Pianese
- Full name: Unione Sportiva Pianese srl
- Nicknames: Bianconeri (the white and blacks), Zebrette (little zebras), Amiatesi or Amiatini (guys from mount Amiata)
- Founded: 1930
- Ground: Stadio Comunale, Piancastagnaio Stadio Carlo Zecchini, Grosseto
- Capacity: 2,500
- Chairman: Maurizio Sani
- Manager: Andrea Zanchetta
- League: Serie C Group B
- 2025–26: Serie C Group B, 6th of 20
- Website: https://uspianese.it/
| Home colours | Away colours | Third colours |

= US Pianese =

Italian football club

Unione Sportiva Pianese is an Italian football club from Piancastagnaio, Tuscany. They play in Serie C, following promotion from the Serie D in 2024.

==History==
The club was founded in 1930. They won their first promotion to Serie D in 2009–10 and, successively, their first league title in Italy's top amateur league in 2018–19, thus ensuring themselves the right to play in Serie C.

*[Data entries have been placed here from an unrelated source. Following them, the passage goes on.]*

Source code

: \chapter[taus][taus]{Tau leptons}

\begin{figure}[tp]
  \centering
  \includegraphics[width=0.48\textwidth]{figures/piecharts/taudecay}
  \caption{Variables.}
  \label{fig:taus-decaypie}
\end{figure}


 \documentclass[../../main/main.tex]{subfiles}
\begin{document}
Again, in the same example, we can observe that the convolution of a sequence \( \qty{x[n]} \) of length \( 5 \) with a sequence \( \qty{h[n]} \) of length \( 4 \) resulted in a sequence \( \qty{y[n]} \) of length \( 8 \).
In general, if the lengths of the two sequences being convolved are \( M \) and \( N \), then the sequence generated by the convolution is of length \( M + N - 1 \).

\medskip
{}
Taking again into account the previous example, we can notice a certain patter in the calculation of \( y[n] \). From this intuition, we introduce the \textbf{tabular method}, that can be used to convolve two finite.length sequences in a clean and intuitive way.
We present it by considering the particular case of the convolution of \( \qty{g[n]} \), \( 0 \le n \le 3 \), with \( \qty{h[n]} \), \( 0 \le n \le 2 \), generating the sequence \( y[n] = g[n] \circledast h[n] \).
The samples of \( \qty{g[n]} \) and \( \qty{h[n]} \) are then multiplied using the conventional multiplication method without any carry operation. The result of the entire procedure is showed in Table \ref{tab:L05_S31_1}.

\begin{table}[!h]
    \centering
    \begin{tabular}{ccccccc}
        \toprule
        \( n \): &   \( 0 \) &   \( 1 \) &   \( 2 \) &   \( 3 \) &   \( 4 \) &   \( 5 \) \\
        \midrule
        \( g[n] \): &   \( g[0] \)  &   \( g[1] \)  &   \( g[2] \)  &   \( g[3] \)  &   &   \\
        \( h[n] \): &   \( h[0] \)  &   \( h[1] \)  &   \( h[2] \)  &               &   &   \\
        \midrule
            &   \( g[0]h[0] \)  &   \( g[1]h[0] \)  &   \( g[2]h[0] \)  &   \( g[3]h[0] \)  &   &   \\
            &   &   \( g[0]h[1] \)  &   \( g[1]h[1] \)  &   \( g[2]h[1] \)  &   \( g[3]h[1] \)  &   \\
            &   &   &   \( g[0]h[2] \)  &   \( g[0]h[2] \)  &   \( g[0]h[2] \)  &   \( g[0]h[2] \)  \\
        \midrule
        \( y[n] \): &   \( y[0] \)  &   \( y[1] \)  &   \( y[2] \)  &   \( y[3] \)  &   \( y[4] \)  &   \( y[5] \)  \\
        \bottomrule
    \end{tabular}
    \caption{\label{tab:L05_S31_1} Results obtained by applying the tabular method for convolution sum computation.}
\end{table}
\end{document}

From 2006 to 2019, in compliance with Italian rules regarding amateur clubs, U.S. Pianese changed its name to U.S. Pianese A.S.D.

In February 2020, Pianese became the first professional football club to report a case of a player, King Udoh tested COVID-19 during the COVID-19 pandemic.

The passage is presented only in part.